Defects of carbon as a factor determining electroactivities of oxygen reduction

Abstract

Carbon-based metal-free electrocatalysts for oxygen reduction reaction (ORR) in alkaline media have attracted significant attentions and have been vigorously investigated to replace precious metal-based catalysts. To enhance ORR activities of the metal-free catalysts into the level close to those of precious metals, it is crucial to understand active sites of the carbon-based electrocatalysts. To test a null hypothesis that defects of carbon play an important role of ORR, we used carbon balls that were prepared from glucose solution via hydrothermal process. Defects generated through thermal decomposition of functional groups of as-synthesized carbon balls were controlled by temperature of thermal post-treatment in argon. Degree of defects was quantified by disorder/graphitic (D/G) ratios from Raman spectra and full widths at half maximum (FWHMs) of sp2 C1s peaks from x-ray photoelectron spectra (XPS).

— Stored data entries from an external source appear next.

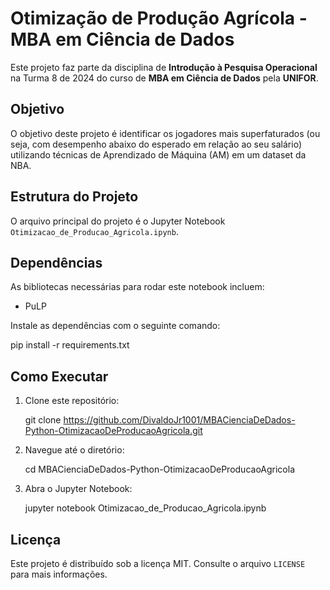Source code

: # Otimização de Produção Agrícola \- MBA em Ciência de Dados

Este projeto faz parte da disciplina de **Introdução à Pesquisa Operacional** na Turma 8 de 2024 do curso de **MBA em Ciência de Dados** pela **UNIFOR**.

## Objetivo

O objetivo deste projeto é identificar os jogadores mais superfaturados (ou seja, com desempenho abaixo do esperado em relação ao seu salário) utilizando técnicas de Aprendizado de Máquina (AM) em um dataset da NBA.

## Estrutura do Projeto

O arquivo principal do projeto é o Jupyter Notebook `Otimizacao_de_Producao_Agricola.ipynb`.

## Dependências

As bibliotecas necessárias para rodar este notebook incluem:

- PuLP

Instale as dependências com o seguinte comando:

pip install \-r requirements.txt

## Como Executar

1. Clone este repositório:

   git clone https://github.com/DivaldoJr1001/MBACienciaDeDados-Python-OtimizacaoDeProducaoAgricola.git

2. Navegue até o diretório:

   cd MBACienciaDeDados-Python-OtimizacaoDeProducaoAgricola

3. Abra o Jupyter Notebook:

   jupyter notebook Otimizacao\_de\_Producao\_Agricola.ipynb

## Licença

Este projeto é distribuído sob a licença MIT. Consulte o arquivo `LICENSE` para mais informações.
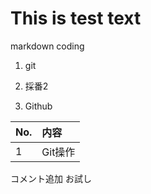 # This is test text  
markdown coding

1. git

1. 採番2
1. Github 

|No.|内容|  
|:-|:-|  
|1|Git操作|

コメント追加
お試し
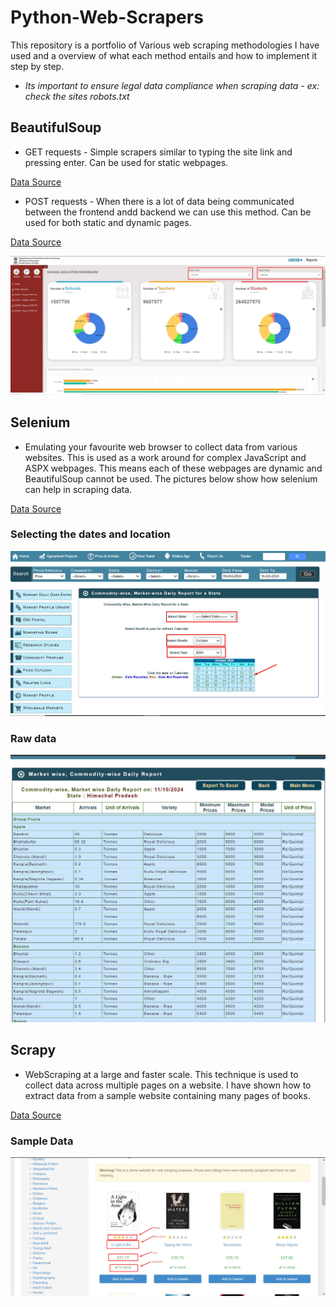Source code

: # Python-Web-Scrapers

This repository is a portfolio of Various web scraping methodologies I have used and a overview of what each method entails and how to implement it step by step.

 - *Its important to ensure legal data compliance when scraping data - ex: check the sites robots.txt*

## BeautifulSoup

- GET requests -  Simple scrapers similar to typing the site link and pressing enter. Can be used for static webpages. 

[Data Source](https://locations.traderjoes.com/)


- POST requests - When there is a lot of data being communicated between the frontend andd backend we can use this method. Can be used for both static and dynamic pages. 

[Data Source](https://dashboard.udiseplus.gov.in/#/reportDashboard/state)

![alt text](Images/Post_Request.png)

## Selenium

- Emulating your favourite web browser to collect data from various websites. This is used as a work around for complex JavaScript and ASPX webpages. This means each of these webpages are dynamic and BeautifulSoup cannot be used. The pictures below show how selenium can help in scraping data.

[Data Source](https://agmarknet.gov.in/PriceAndArrivals/CommodityDailyStateWise.aspx)

### Selecting the dates and location
![alt text](Images/Selenium.png)
### Raw data
![alt text](Images/Selenium2.png)

## Scrapy

- WebScraping at a large and faster scale. This technique is used to collect data across multiple pages on a website. I have shown how to extract data from a sample website containing many pages of books. 

[Data Source](https://books.toscrape.com/)

### Sample Data
![alt text](Images/Scrapy.png)
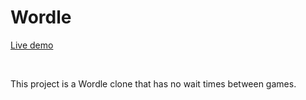 # Wordle
[Live demo](https://ben-casson.github.io/Wordle/)

<br>

This project is a Wordle clone that has no wait times between games.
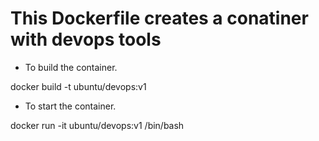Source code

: # This Dockerfile creates a conatiner with devops tools

- To build the container.

docker build -t ubuntu/devops:v1 

- To start the container.

docker run -it ubuntu/devops:v1 /bin/bash
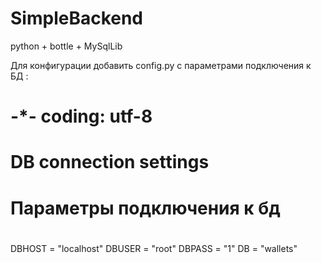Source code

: # SimpleBackend
python + bottle + MySqlLib

Для конфигурации добавить config.py с параметрами подключения к БД :

# -*- coding: utf-8
# DB connection settings
#
# Параметры подключения к бд
#
DBHOST = "localhost"
DBUSER = "root"
DBPASS = "1"
DB = "wallets"

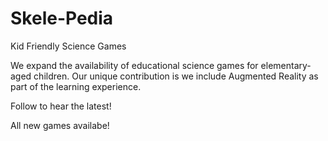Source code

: # Skele-Pedia

Kid Friendly Science Games

We expand the availability of educational science games for elementary-aged children.
Our unique contribution is we include Augmented Reality as part of the learning experience.

Follow to hear the latest!

All new games availabe! 
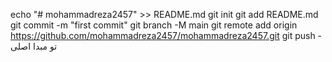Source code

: echo "# mohammadreza2457" >> README.md 
git init 
git add README.md 
git commit -m "first commit" 
git branch -M main 
git remote add origin https://github.com/mohammadreza2457/mohammadreza2457.git
 git push - تو مبدا اصلی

Higher defect densities were obtained in carbon balls annealed at higher temperatures between 400 oC and 1000 oC. Carbon balls of higher D/G ratios as well as higher FWHMs showed higher ORR activities. However, carbon ball annealed at 2300 oC was deviated from the defect-activity relation: its ORR activity decreased even if high D/G ratio was obtained. At such a high temperature, carbon ball was densified with generating highly developed crystallite phases and more amorphous phases. For comparison, carbon balls annealed at lower temperatures had no clear phase separation and more coarse structure. The densified structure does not allow a portion of defects to be exposed to electrolyte. Therefore, the carbon ball annealed at 2300 oC showed low ORR activity due to its closed defects. Temperature programmed desorption (TPD) confirmed that preferential adsorption of oxygen on defects is responsible for the ORR activity improvement. The role of defects was also confirmed by comparing ORR activities between bare carbon balls and defect-blocked carbon balls obtained by atomic layer deposition (ALD). Blocking defects of carbon balls with Al2O3 which disrupts electron conductivity would badly influence electroactivities of oxygen reduction reaction.